*** DATA SUPPLIED Section Begins ***

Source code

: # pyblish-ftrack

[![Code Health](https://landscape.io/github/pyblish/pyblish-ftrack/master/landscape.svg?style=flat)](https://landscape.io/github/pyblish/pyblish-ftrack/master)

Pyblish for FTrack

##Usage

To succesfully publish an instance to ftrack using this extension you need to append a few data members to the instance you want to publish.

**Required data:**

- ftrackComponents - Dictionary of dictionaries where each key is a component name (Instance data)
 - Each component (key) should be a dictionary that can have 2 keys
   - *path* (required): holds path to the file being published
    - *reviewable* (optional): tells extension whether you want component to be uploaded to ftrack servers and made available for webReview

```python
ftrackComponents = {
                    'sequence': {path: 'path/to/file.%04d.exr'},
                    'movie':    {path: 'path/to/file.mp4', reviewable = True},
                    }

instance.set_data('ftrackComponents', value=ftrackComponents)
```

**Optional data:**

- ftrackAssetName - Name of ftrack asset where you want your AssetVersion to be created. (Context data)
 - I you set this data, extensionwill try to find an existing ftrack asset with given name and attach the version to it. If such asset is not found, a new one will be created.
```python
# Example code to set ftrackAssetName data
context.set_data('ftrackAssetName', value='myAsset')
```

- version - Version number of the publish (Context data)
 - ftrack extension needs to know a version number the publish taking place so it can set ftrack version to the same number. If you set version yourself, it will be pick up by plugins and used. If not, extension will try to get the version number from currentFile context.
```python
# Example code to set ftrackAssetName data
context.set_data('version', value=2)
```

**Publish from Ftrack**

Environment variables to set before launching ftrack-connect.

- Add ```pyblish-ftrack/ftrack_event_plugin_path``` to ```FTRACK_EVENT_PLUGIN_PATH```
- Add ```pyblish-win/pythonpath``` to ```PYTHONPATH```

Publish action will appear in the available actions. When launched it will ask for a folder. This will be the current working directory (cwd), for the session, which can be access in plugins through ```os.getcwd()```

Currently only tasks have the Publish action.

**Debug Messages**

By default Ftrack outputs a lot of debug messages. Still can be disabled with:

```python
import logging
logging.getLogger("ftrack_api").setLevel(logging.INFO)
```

*** DATA SUPPLIED Section Ends ***

§ **ABOUT THIS TASK**: Your answer must be an exact transcription of the lines from the one containing "By default Ftrack" through the last line of the records above, and nothing else.

§ **OUTPUT BELOW**:
By default Ftrack outputs a lot of debug messages. Still can be disabled with:

```python
import logging
logging.getLogger("ftrack_api").setLevel(logging.INFO)
```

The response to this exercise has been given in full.